→ Exercise prompt
Within the records below, find each line with the word "width" and copy it out.

+--

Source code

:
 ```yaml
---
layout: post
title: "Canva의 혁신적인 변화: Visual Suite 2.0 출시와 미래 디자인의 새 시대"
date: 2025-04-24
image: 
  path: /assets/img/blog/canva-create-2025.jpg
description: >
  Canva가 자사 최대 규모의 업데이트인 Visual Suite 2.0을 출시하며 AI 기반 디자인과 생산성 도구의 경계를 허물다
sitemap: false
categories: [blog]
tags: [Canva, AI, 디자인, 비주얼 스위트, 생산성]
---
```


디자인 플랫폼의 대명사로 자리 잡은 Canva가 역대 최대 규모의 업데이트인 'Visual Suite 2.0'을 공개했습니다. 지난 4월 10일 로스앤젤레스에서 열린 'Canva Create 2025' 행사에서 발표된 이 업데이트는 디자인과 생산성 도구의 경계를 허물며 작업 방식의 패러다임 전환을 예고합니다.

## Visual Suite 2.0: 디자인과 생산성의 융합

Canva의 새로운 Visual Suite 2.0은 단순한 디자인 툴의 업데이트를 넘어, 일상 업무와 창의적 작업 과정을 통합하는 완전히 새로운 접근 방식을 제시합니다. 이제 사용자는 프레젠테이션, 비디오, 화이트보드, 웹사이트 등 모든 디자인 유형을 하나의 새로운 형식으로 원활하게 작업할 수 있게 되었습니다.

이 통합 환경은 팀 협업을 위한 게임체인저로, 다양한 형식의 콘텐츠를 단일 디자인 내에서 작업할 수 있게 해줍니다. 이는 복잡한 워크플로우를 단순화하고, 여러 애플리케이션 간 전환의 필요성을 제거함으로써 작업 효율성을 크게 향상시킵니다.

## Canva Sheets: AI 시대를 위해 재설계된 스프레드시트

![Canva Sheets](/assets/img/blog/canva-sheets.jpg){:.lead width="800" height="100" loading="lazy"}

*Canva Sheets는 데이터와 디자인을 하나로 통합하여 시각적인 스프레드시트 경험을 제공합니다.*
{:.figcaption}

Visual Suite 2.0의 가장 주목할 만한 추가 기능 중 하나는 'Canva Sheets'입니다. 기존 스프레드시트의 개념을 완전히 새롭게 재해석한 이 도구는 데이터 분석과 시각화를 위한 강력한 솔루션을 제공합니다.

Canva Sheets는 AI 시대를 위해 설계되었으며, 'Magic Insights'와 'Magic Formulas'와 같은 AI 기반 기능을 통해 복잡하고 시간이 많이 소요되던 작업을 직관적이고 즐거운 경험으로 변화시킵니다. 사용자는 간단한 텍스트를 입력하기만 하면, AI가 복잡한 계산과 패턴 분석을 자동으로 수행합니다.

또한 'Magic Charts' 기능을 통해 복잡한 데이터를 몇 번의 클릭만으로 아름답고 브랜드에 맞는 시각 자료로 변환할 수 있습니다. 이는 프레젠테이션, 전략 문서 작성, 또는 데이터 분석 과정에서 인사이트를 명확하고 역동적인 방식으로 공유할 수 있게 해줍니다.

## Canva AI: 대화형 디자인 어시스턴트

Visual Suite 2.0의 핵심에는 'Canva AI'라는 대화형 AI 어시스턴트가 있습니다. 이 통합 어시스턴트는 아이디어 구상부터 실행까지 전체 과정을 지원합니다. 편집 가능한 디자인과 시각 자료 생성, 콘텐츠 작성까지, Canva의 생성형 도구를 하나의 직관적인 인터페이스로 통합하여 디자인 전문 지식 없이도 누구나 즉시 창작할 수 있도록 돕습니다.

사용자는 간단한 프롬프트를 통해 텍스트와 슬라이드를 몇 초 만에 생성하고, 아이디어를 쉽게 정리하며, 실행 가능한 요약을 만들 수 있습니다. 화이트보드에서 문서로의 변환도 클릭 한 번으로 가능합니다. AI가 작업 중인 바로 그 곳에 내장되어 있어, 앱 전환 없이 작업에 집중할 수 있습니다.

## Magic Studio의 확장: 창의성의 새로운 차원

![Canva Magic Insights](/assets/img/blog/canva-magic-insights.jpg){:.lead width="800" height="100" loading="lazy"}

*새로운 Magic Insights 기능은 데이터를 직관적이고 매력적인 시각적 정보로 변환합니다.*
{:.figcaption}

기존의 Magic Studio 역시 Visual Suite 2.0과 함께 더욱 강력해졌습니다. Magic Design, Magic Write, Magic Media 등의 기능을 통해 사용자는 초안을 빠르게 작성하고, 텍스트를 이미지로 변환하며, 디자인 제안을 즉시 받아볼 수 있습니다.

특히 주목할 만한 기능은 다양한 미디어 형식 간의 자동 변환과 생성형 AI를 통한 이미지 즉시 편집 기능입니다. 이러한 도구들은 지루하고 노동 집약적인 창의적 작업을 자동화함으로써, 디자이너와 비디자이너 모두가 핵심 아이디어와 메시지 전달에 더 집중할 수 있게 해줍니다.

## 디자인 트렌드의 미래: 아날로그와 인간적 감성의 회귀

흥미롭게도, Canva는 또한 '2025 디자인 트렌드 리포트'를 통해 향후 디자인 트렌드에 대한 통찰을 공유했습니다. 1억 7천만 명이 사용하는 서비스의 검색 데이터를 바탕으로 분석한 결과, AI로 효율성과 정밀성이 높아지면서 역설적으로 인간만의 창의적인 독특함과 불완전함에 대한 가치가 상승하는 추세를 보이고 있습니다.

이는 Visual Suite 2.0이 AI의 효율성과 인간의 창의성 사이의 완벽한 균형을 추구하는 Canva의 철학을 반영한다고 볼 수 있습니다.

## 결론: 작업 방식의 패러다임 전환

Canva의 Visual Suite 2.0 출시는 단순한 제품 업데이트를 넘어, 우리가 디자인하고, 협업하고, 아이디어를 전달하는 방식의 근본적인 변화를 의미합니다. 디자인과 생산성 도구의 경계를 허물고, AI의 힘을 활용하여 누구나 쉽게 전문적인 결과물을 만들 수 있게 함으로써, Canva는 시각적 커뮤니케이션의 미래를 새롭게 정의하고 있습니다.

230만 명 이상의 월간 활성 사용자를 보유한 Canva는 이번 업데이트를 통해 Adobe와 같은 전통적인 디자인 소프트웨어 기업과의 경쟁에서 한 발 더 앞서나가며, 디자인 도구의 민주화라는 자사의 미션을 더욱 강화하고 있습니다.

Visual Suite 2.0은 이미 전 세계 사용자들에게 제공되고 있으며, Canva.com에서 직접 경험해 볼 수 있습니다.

+--

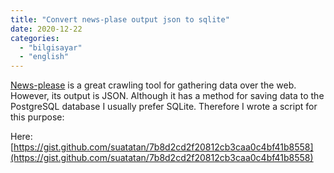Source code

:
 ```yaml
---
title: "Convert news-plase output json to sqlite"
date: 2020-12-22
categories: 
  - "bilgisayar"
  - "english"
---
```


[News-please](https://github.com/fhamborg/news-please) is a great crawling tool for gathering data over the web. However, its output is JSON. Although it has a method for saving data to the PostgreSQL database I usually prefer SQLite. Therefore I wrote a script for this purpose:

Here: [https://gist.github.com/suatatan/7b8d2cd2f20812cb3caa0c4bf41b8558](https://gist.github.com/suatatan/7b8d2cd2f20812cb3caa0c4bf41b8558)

+--

→ Output of the exercise
![Canva Sheets](/assets/img/blog/canva-sheets.jpg){:.lead width="800" height="100" loading="lazy"}
![Canva Magic Insights](/assets/img/blog/canva-magic-insights.jpg){:.lead width="800" height="100" loading="lazy"}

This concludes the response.